熱い水面に口をつけるときに一瞬の無防備の表情は、どこか疲れた顔をしていた。
そして、一口口に含んで飲み干した表情は、どこか、ほっとしたような、緩んだ表情だ。常に緊張にさらされている。
オーランドも夜の仕事が忙しい時によく見せていた一連の表情に、シャナは、奥にしまったコーディアルを取り出す。
「お仕事は忙しいのですか?」
渡すべきお茶のある程度の方向性を得られたシャナは、問診票を取り出してセザールに渡す。
「これは?」
「人の好き嫌いを書いてもらいます。それで、合うお茶を調合するのが私のやり方ですので」
そうしたほうがいいと助言をくれたのはカレンの父親だった。的確すぎて味を考えられないシャナに、教えてくれたこと。聞けば、カレンも同じだったと苦笑交じりに言っていた。
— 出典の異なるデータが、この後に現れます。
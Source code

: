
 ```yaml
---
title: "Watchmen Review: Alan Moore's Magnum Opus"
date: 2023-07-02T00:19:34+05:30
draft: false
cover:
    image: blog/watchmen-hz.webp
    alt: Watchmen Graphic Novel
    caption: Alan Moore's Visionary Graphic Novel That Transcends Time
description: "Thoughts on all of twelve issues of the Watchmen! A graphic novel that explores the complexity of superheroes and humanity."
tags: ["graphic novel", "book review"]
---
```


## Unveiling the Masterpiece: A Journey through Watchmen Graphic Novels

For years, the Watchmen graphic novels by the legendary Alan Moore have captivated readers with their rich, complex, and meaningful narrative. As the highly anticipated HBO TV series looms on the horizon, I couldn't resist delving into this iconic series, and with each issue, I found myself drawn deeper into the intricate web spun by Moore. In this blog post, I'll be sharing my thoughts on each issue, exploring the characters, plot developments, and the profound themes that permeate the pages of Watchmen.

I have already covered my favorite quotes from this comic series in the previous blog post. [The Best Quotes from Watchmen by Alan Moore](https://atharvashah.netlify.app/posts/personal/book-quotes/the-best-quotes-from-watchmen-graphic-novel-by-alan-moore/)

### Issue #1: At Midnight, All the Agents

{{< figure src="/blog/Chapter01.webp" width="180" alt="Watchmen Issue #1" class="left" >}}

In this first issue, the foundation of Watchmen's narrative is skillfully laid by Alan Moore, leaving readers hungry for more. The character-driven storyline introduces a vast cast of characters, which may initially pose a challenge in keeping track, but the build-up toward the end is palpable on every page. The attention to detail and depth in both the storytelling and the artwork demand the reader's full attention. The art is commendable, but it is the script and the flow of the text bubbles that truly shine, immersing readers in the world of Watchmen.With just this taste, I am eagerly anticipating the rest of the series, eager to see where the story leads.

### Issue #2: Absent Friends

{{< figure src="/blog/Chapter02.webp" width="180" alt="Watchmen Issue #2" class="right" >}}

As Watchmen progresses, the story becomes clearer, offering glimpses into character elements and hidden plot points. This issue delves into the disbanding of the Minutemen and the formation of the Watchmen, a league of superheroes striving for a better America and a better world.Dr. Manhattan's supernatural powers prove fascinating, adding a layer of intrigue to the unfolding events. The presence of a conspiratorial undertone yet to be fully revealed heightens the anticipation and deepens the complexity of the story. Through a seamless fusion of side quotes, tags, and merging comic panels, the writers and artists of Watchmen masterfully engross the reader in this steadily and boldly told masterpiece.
「薬はこの限りではありませんが、お茶は常用していただくものです。苦いお茶なんて毎日飲む酔狂な人はいないと、師はいっていますから」
シャナはそう言って、セザールがさっと紙に視線を滑らせてお茶を飲みながらさらさらと回答していくのを見ながら、頃合いを見計らう。
「これでいいですか?」
「ありがとうございます。……そろそろ眠くなってきた頃合いじゃないですか?」
「……やっぱり、何か盛ってくれましたか?」
「盛るなんて人聞きの悪い。一時ほど眠ってもらって、その間に調合します。上に寝台がありますので、足元にお気をつけて」
仕方ありませんね、と警戒した様子もなく笑うセザールに、シャナは早くもふらつく手を取って、階段を上り、整えてある寝台へ案内する。